Ellen Brown, the well-known author of The Web of Debt, and also of this recent post on fiat money, direct financing of federal spending, and using platinum coin seigniorage made this comment in a discussion thread at Monetary Realism:

Per the Fed’s website (or maybe it was the Treasury’s), a gas station can reject a $100 bill before the gas has been pumped. You only have to accept legal tender after the service has been rendered or good delivered. The Van Nuys Flyaway won’t take dollar bills. Apparently then the Fed can reject a tender before it has rendered the banking services involved. It’s a privately-owned bank, after all!
Here's my reply to this comment.

The coin being presented to the Fed isn’t tendered as payment for services, or for a product. It’s a coin being tendered as a deposit into the Treasury General Account (TGA). Also, note these three considerations.

First, the Treasury Department is mandated to deposit its money into Fed accounts if it wants to enter the banking system. So unlike the gas station; the Treasury can’t find another bank; and it needs a bank to spend and implement Congressional appropriations. A Fed regiional bank, such as the New York Fed, in turning down a coin, would be refusing to perform a duty it contracted for to serve as the depository of the funds of the Treasury Department and the US Mint. I don’t think it can do that and remain a regional Fed bank.

Second, even though the regional Feds are privately owned banks; they cannot behave in ways that contravene the policy of the Board of Governors, a Federal Agency, and they are very tightly regulated by that Board. So, the regional NY Fed, the bank that has the Treasury General Account (TGA) will not be making any such decisions on its own authority. Additionally, in agreeing to house the TGA, the New York Fed has contracted to serve as the sole banking agent of the Treasury Department with respect to its spending account.

Somehow I don’t think the sole banking agent of the United States Treasury Department has the legal right to turn down a deposit of legal tender, and refuse to credit its face value in the Treasury’s own checking account. Imagine what the liability of that “private” bank would be to the US Government, if as a result of any such action, the US would be forced into defaulting on some of its payments and decided to sue the NY Fed for consequential damages. Not a pretty picture, and not a risk that the NY Fed would want to take w/o an explicit and specific instruction from the Board of Governors.

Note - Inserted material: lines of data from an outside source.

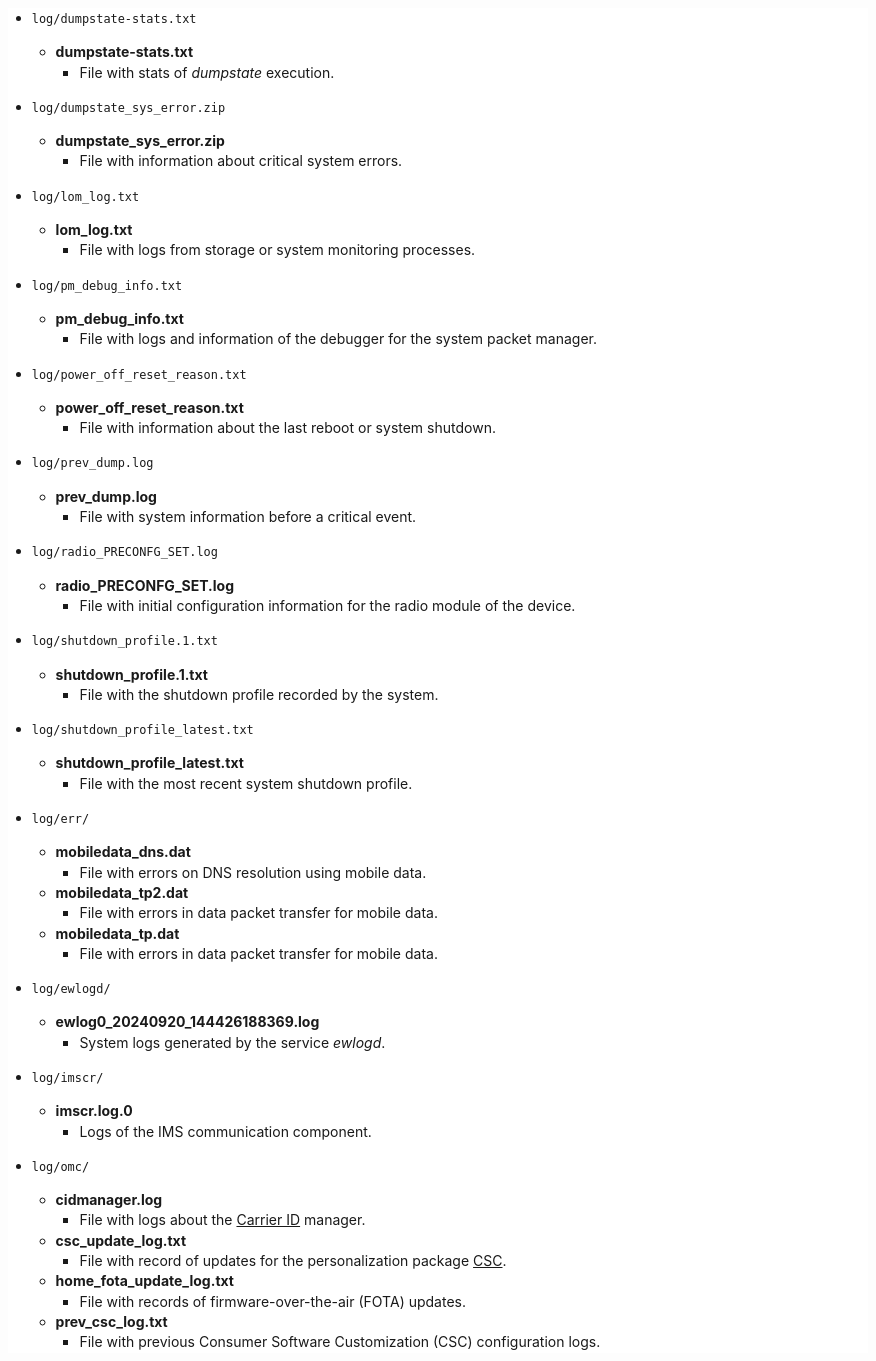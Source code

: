 * `log/dumpstate-stats.txt`  
    * **dumpstate-stats.txt**  
        * File with stats of *dumpstate* execution.  

* `log/dumpstate_sys_error.zip`  
    * **dumpstate_sys_error.zip**  
        * File with information about critical system errors.  

* `log/lom_log.txt`  
    * **lom_log.txt**  
        * File with logs from storage or system monitoring processes.  

* `log/pm_debug_info.txt`  
    * **pm_debug_info.txt**  
        * File with logs and information of the debugger for the system packet manager.  

* `log/power_off_reset_reason.txt`  
    * **power_off_reset_reason.txt**  
        * File with information about the last reboot or system shutdown.  

* `log/prev_dump.log`  
    * **prev_dump.log**  
        * File with system information before a critical event.  

* `log/radio_PRECONFG_SET.log`  
    * **radio_PRECONFG_SET.log**  
        * File with initial configuration information for the radio module of the device.  

* `log/shutdown_profile.1.txt`  
    * **shutdown_profile.1.txt**  
        * File with the shutdown profile recorded by the system.  

* `log/shutdown_profile_latest.txt`  
    * **shutdown_profile_latest.txt**  
        * File with the most recent system shutdown profile.  

* `log/err/`  
    * **mobiledata_dns.dat**  
        * File with errors on DNS resolution using mobile data.  
    * **mobiledata_tp2.dat**  
        * File with errors in data packet transfer for mobile data.  
    * **mobiledata_tp.dat**  
        * File with errors in data packet transfer for mobile data.  

* `log/ewlogd/`  
    * **ewlog0_20240920_144426188369.log**  
        * System logs generated by the service *ewlogd*.  

* `log/imscr/`  
    * **imscr.log.0**  
        * Logs of the IMS communication component.  

* `log/omc/`  
    * **cidmanager.log**  
        * File with logs about the [Carrier ID](https://www.idirect.net/products/carrier-id-dvb-cid/) manager.  
    * **csc_update_log.txt**  
        * File with record of updates for the personalization package [CSC](https://r2.community.samsung.com/t5/Tech-Talk/What-s-CSC-on-Samsung/td-p/4258460).  
    * **home_fota_update_log.txt**  
        * File with records of firmware-over-the-air (FOTA) updates.  
    * **prev_csc_log.txt**  
        * File with previous Consumer Software Customization (CSC) configuration logs.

And third, consider the Board of Governors and the Chairperson of the Fed. What would they do? Well, they’ll tell the Secretary that they don’t want to do it. But if they say no; and the Treasury Secretary orders them to accept and credit the coin; then what? Then this:

12 USC § 246 – Powers of Secretary of the Treasury as affected by chapter
Nothing in this chapter contained shall be construed as taking away any powers heretofore vested by law in the Secretary of the Treasury which relate to the supervision, management, and control of the Treasury Department and bureaus under such department, and wherever any power vested by this Act in the Board of Governors of the Federal Reserve System or the Federal reserve agent appears to conflict with the powers of the Secretary of the Treasury, such powers shall be exercised subject to the supervision and control of the Secretary.”
So, one of the powers vested in the Secretary of the Treasury before creation of the Federal Reserve system was certainly to spend its legal tender into the economy. But to do that under an arrangement where the Fed is its bank, requires that the Fed deposit and credit its legal tender into its spending account, the TGA. So, I think it follows that under 12 USC 246 the Secretary has the authority to order the Federal Reserve to credit that coin so Federal spending can proceed. If the Fed Chair still refuses, then the President can remove the Fed Chair for cause (12 USC 242)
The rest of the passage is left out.